**EXERCISE INSTRUCTIONS:**
Transcribe all of the records word for word, but omit the pictures.

(SOURCE MATERIAL)

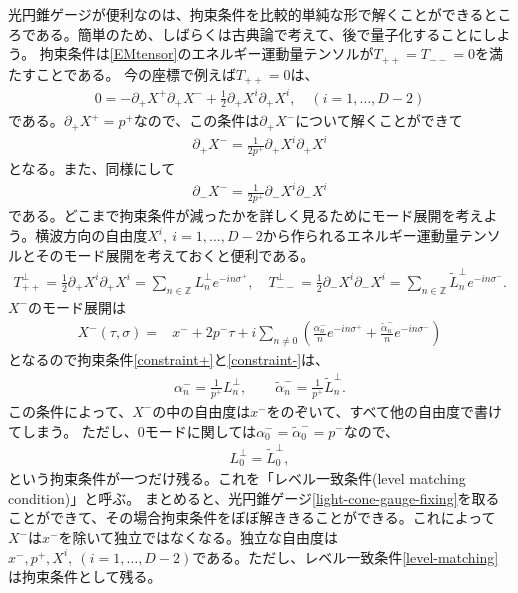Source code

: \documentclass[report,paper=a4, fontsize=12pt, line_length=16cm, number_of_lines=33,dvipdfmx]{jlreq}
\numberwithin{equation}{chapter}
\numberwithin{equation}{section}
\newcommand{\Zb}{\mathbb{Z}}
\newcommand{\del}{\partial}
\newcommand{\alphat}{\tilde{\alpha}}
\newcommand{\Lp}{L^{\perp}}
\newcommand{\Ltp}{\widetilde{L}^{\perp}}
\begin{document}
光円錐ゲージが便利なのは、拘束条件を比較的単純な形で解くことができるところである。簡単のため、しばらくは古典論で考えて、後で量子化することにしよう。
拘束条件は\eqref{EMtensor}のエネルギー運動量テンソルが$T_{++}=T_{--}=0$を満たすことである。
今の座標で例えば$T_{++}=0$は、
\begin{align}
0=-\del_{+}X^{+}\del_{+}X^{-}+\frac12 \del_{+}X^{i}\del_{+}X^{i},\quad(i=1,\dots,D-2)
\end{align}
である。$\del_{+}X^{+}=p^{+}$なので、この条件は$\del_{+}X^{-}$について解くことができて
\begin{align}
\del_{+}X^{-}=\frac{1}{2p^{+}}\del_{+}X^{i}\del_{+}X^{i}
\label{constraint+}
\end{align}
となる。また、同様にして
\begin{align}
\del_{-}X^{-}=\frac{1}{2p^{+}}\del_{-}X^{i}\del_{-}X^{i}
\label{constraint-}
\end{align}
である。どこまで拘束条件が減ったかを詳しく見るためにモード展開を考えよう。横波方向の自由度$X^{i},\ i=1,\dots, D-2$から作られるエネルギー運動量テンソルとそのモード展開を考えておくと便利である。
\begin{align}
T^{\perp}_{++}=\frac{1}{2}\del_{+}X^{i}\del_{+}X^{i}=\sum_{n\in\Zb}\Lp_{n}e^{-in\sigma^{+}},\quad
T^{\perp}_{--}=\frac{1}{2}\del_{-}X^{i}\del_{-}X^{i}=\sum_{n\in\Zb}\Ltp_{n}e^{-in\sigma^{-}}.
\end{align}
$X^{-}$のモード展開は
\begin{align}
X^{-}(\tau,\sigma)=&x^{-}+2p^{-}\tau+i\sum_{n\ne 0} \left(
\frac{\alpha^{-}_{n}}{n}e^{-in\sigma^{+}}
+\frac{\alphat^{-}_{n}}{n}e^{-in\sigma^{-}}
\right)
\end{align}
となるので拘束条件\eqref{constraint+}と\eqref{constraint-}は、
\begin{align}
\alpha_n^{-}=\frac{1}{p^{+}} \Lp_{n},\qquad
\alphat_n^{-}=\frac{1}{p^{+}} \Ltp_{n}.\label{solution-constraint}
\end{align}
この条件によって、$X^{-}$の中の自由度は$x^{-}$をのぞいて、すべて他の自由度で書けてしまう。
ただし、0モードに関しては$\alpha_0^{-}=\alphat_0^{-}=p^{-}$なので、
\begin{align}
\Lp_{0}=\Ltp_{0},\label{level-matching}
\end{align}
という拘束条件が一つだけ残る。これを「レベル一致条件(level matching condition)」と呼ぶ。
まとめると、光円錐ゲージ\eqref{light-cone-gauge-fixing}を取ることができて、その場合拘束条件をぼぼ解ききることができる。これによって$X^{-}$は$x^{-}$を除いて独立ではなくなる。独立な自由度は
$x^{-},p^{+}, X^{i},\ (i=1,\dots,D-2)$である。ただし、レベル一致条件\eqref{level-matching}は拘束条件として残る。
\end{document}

(End SOURCE MATERIAL)

**RESULT OF THIS TASK:**
Source code

: \documentclass[report,paper=a4, fontsize=12pt, line_length=16cm, number_of_lines=33,dvipdfmx]{jlreq}
\numberwithin{equation}{chapter}
\numberwithin{equation}{section}
\newcommand{\Zb}{\mathbb{Z}}
\newcommand{\del}{\partial}
\newcommand{\alphat}{\tilde{\alpha}}
\newcommand{\Lp}{L^{\perp}}
\newcommand{\Ltp}{\widetilde{L}^{\perp}}
\begin{document}
光円錐ゲージが便利なのは、拘束条件を比較的単純な形で解くことができるところである。簡単のため、しばらくは古典論で考えて、後で量子化することにしよう。
拘束条件は\eqref{EMtensor}のエネルギー運動量テンソルが$T_{++}=T_{--}=0$を満たすことである。
今の座標で例えば$T_{++}=0$は、
\begin{align}
0=-\del_{+}X^{+}\del_{+}X^{-}+\frac12 \del_{+}X^{i}\del_{+}X^{i},\quad(i=1,\dots,D-2)
\end{align}
である。$\del_{+}X^{+}=p^{+}$なので、この条件は$\del_{+}X^{-}$について解くことができて
\begin{align}
\del_{+}X^{-}=\frac{1}{2p^{+}}\del_{+}X^{i}\del_{+}X^{i}
\label{constraint+}
\end{align}
となる。また、同様にして
\begin{align}
\del_{-}X^{-}=\frac{1}{2p^{+}}\del_{-}X^{i}\del_{-}X^{i}
\label{constraint-}
\end{align}
である。どこまで拘束条件が減ったかを詳しく見るためにモード展開を考えよう。横波方向の自由度$X^{i},\ i=1,\dots, D-2$から作られるエネルギー運動量テンソルとそのモード展開を考えておくと便利である。
\begin{align}
T^{\perp}_{++}=\frac{1}{2}\del_{+}X^{i}\del_{+}X^{i}=\sum_{n\in\Zb}\Lp_{n}e^{-in\sigma^{+}},\quad
T^{\perp}_{--}=\frac{1}{2}\del_{-}X^{i}\del_{-}X^{i}=\sum_{n\in\Zb}\Ltp_{n}e^{-in\sigma^{-}}.
\end{align}
$X^{-}$のモード展開は
\begin{align}
X^{-}(\tau,\sigma)=&x^{-}+2p^{-}\tau+i\sum_{n\ne 0} \left(
\frac{\alpha^{-}_{n}}{n}e^{-in\sigma^{+}}
+\frac{\alphat^{-}_{n}}{n}e^{-in\sigma^{-}}
\right)
\end{align}
となるので拘束条件\eqref{constraint+}と\eqref{constraint-}は、
\begin{align}
\alpha_n^{-}=\frac{1}{p^{+}} \Lp_{n},\qquad
\alphat_n^{-}=\frac{1}{p^{+}} \Ltp_{n}.\label{solution-constraint}
\end{align}
この条件によって、$X^{-}$の中の自由度は$x^{-}$をのぞいて、すべて他の自由度で書けてしまう。
ただし、0モードに関しては$\alpha_0^{-}=\alphat_0^{-}=p^{-}$なので、
\begin{align}
\Lp_{0}=\Ltp_{0},\label{level-matching}
\end{align}
という拘束条件が一つだけ残る。これを「レベル一致条件(level matching condition)」と呼ぶ。
まとめると、光円錐ゲージ\eqref{light-cone-gauge-fixing}を取ることができて、その場合拘束条件をぼぼ解ききることができる。これによって$X^{-}$は$x^{-}$を除いて独立ではなくなる。独立な自由度は
$x^{-},p^{+}, X^{i},\ (i=1,\dots,D-2)$である。ただし、レベル一致条件\eqref{level-matching}は拘束条件として残る。
\end{document}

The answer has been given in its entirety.